# How do you keep your fish fresh?



## skinny_fishing (Aug 30, 2021)

Interested in how everyone keeps their dinner fresh, looks like there's a lot of different ways....Live well? On ice? Cubed, crushed or shaved ice? Saltwater ice? To bleed or not to bleed? Stab the brain? Do you clean them on site or wait until you get to the docks or home?

I've read that you're supposed to bleed fish and/or stab the brain for taste reasons but hardly ever see it done, is that a myth?

Also is ice a must, or is it suitable to use ice packs as long as the cooler is nice and cold?
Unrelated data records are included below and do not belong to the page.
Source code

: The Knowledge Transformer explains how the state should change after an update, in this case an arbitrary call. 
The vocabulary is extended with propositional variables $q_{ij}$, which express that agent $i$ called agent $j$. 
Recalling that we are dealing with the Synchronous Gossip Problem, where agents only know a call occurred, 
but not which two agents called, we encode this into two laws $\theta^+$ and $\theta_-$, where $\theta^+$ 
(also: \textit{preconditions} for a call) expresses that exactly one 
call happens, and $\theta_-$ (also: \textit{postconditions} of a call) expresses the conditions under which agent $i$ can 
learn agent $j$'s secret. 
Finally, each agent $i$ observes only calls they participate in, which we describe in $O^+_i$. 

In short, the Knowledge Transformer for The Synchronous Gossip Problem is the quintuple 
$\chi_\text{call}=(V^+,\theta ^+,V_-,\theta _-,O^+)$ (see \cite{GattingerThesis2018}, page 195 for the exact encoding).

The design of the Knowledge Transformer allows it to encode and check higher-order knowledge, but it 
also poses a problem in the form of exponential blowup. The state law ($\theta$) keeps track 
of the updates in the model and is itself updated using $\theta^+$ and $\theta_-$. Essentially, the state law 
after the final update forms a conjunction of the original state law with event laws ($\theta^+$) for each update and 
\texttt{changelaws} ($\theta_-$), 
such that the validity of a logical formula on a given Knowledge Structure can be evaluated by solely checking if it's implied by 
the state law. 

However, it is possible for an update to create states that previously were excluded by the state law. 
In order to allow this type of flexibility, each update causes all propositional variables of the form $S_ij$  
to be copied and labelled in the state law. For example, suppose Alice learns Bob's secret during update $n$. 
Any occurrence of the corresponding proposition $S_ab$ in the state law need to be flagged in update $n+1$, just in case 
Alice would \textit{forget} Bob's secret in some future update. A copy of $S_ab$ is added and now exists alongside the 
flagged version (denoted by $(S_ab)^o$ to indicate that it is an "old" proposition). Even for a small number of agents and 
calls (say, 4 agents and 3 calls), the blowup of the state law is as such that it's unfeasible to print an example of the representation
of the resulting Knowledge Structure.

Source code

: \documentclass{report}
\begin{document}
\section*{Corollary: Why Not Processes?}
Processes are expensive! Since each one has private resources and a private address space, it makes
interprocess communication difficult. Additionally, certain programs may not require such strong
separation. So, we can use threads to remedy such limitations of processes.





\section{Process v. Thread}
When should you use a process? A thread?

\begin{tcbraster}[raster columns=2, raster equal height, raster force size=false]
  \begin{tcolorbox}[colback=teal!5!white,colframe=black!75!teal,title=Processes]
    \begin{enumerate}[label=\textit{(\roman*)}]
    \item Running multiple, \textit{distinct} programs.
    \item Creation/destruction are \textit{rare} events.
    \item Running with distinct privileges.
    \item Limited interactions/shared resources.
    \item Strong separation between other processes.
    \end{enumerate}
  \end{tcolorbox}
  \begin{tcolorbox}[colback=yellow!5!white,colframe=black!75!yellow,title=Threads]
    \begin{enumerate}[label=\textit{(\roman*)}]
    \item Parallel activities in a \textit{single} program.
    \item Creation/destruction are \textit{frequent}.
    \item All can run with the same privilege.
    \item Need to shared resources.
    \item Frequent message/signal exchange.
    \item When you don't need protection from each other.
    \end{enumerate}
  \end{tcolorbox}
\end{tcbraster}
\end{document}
I plan on doing lots of snapper fishing soon so I want to make sure I'm going about it the best possible way to keep the meat as fresh and tasty as possible.


----------



## DBStoots (Jul 9, 2011)

I don't keep a lot of fish, but this is interesting. If I was an offshore guy, I would definitely use this.

Iki Jime


----------



## devrep (Feb 22, 2009)




----------



## skinny_fishing (Aug 30, 2021)

^^^^ is that a cooler bag?

I've also seen the method of putting a wire down the spinal colum, pretty sure that's part of ike jime as well.

But all the fishing videos I watch they just toss the fish right into the cooler


----------



## Redtail (May 25, 2021)

Cleaning your catch at sea is not allowed in Florida, so you might want to check your state's regulations before you try this. Ice layered over fish or an ice slurry is the best way to properly chill fresh fish. Never stabbed them in the brain but regularly cut the gills to bled them. Ice packs are better than nothing but will not chill fish to a cold enough temperature.


----------



## NealXB2003 (Jun 8, 2020)

Ive got a 120 qt roto molded cooler I take along when I'm going to keep fish for dinner. If it's not hot enough outside to melt a little ice pretty quick, I'll add a little water. I want the fish in ice water, not on top of an ice block. 
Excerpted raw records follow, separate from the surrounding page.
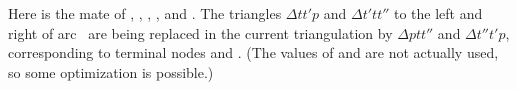 Here  is the mate of , , , ,
and . The triangles $\Delta tt'p$ and $\Delta
t'tt''$ to the
left and right of arc~ are being replaced in the current triangulation
by $\Delta ptt''$ and $\Delta t''t'p$, corresponding to terminal nodes
 and . (The values of  and  are not
actually used, so
some optimization is possible.)

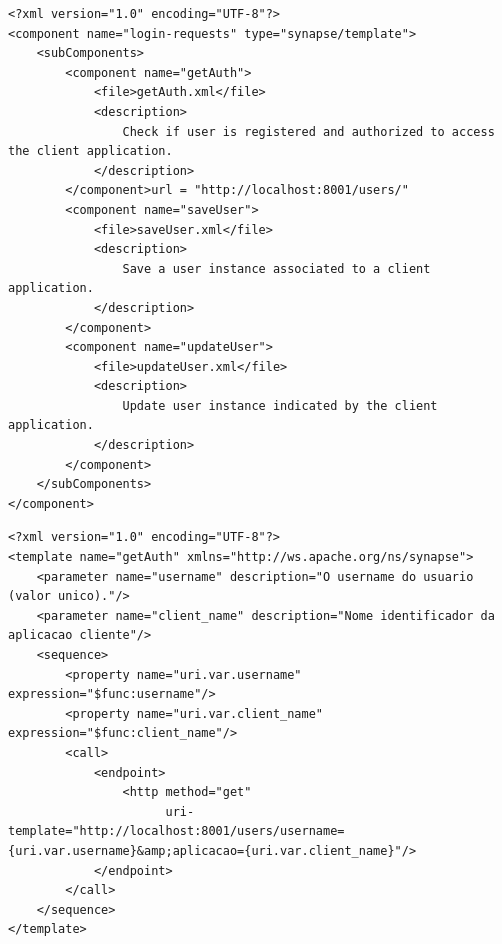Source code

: \begin{apendicesenv}
\begin{lstlisting}[caption={Conteúdo do arquivo "component.xml".}]
<?xml version="1.0" encoding="UTF-8"?>
<component name="login-requests" type="synapse/template">
    <subComponents>
        <component name="getAuth">
            <file>getAuth.xml</file>
            <description>
                Check if user is registered and authorized to access the client application.
            </description>
        </component>url = "http://localhost:8001/users/"
        <component name="saveUser">
            <file>saveUser.xml</file>
            <description>
                Save a user instance associated to a client application.
            </description>
        </component>
        <component name="updateUser">
            <file>updateUser.xml</file>
            <description>
                Update user instance indicated by the client application.
            </description>
        </component>
    </subComponents>
</component>
\end{lstlisting}



\begin{lstlisting}[caption={Conteúdo do arquivo "getAuth.xml".}]
<?xml version="1.0" encoding="UTF-8"?>
<template name="getAuth" xmlns="http://ws.apache.org/ns/synapse">
    <parameter name="username" description="O username do usuario (valor unico)."/>
    <parameter name="client_name" description="Nome identificador da aplicacao cliente"/>
    <sequence>
        <property name="uri.var.username" expression="$func:username"/>
        <property name="uri.var.client_name" expression="$func:client_name"/>
        <call>
            <endpoint>
                <http method="get"
                      uri-template="http://localhost:8001/users/username={uri.var.username}&amp;aplicacao={uri.var.client_name}"/>
            </endpoint>
        </call>
    </sequence>
</template>
\end{lstlisting}



\end{apendicesenv}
I have tried bleeding the fish and could not taste a difference. Just makes for a more clean- up.
Never heard of stabbing the brain. I always bleed them by punching a hole behind the gills. Can do it with your thumb on most fish. But again, your cooler is going to be a nasty mess. 
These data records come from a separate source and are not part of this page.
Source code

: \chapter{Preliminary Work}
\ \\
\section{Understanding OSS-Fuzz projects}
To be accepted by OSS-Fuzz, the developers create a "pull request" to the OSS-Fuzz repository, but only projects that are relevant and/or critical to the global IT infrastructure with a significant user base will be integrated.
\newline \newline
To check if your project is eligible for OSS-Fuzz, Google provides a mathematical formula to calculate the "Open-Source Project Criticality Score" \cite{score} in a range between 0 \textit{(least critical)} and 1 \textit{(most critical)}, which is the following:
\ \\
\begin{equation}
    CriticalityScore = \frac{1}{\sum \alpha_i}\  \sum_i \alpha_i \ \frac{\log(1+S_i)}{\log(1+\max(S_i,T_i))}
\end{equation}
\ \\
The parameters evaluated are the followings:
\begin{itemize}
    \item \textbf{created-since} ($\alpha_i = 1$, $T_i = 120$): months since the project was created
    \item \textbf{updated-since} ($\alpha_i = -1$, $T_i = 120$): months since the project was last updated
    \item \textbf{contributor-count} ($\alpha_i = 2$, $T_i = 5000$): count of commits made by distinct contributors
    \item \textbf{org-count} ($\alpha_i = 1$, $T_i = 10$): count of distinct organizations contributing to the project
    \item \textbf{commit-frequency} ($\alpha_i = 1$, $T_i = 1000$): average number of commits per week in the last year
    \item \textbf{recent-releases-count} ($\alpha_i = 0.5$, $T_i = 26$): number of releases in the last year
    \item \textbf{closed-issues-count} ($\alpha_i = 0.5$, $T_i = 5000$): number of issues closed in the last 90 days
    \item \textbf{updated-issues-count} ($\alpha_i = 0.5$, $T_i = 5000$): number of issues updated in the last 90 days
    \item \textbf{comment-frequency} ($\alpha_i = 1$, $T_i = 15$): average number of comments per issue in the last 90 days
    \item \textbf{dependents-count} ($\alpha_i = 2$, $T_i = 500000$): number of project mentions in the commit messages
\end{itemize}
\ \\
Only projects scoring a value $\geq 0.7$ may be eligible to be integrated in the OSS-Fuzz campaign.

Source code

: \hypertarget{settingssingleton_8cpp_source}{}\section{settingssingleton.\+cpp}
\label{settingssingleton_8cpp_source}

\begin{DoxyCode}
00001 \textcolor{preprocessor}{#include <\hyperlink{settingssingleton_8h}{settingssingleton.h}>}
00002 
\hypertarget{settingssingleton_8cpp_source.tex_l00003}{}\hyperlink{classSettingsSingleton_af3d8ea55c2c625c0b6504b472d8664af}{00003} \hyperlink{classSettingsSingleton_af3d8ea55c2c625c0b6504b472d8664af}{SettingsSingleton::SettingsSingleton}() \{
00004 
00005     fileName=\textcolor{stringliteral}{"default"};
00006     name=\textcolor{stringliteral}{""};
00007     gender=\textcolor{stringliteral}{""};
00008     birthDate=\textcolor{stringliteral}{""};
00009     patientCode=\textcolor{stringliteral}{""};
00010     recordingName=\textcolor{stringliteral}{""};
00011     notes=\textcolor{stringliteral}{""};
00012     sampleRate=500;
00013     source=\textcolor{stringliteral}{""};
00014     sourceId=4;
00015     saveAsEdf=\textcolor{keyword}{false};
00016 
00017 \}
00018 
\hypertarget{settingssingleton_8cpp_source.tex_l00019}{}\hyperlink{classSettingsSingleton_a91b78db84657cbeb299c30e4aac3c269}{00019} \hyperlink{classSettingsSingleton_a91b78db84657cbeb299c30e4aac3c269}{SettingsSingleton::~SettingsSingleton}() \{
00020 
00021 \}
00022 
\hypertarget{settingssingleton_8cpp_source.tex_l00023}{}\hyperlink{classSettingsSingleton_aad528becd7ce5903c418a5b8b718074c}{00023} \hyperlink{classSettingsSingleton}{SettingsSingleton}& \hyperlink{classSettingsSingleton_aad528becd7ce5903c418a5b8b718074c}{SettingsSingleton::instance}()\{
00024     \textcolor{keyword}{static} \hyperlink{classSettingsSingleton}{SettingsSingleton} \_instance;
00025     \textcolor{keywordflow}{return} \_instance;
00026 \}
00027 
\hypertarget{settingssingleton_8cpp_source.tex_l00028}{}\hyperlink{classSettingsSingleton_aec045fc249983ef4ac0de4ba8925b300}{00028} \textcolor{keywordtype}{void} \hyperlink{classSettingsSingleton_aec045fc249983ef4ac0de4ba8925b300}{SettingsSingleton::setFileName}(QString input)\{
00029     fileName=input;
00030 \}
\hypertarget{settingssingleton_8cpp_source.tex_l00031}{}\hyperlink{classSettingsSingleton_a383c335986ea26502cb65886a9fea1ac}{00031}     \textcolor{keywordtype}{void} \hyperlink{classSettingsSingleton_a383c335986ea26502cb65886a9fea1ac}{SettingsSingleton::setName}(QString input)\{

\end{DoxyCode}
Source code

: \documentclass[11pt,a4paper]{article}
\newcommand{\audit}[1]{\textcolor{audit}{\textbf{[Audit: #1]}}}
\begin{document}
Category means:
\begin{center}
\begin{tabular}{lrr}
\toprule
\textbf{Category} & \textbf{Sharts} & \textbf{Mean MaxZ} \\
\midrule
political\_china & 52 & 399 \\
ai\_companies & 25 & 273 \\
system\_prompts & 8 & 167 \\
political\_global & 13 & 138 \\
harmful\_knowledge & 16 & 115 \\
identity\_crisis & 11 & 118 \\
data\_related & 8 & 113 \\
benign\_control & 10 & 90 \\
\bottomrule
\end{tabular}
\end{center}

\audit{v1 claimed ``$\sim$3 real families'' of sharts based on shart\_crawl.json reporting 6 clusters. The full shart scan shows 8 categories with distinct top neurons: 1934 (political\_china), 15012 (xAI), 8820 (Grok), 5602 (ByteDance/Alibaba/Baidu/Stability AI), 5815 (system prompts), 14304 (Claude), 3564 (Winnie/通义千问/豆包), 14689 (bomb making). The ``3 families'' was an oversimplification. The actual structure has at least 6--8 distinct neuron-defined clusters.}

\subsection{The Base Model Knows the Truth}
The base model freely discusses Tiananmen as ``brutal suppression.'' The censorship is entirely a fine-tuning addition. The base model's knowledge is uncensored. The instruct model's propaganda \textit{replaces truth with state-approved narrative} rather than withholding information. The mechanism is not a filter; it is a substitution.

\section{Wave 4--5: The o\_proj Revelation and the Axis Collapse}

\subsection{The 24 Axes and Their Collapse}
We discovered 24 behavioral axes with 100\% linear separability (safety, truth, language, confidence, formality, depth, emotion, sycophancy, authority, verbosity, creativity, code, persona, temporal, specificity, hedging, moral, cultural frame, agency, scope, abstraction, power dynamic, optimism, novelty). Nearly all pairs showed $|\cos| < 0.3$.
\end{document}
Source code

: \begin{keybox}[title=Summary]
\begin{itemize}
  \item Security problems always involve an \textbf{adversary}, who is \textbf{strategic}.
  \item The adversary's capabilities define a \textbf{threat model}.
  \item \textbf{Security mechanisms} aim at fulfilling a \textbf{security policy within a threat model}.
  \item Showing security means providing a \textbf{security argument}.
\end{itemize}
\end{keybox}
I always clean them at the dock. I have a feeling the game warden is going to be suspicious if you arrive back at the dock with a bag of fillets. 

Then I vacuum seal them almost immediately after cleaning and rinsing.


----------



## TylertheTrout2 (Apr 21, 2016)

You can gut your fish out at sea but definitely cant fillet and release.

For us its just bleed them and bury them in ice. Bleeding does get you a lighter color fillet with most fish in my opinion but I don't have any real data to prove that's factual... just observation and taste quality seems a little better.

Once a few fish make it to the ice I like to add some sea water to the ice and make a brine. Gets the fish super cold and makes filleting easier, for me at least.


----------



## Spottedtails (Feb 15, 2021)

Everything ive seen says bleeding only helps taste if youre going to wait a couple days to eat the filet. We typically eat the fish that night so i dont bother with it.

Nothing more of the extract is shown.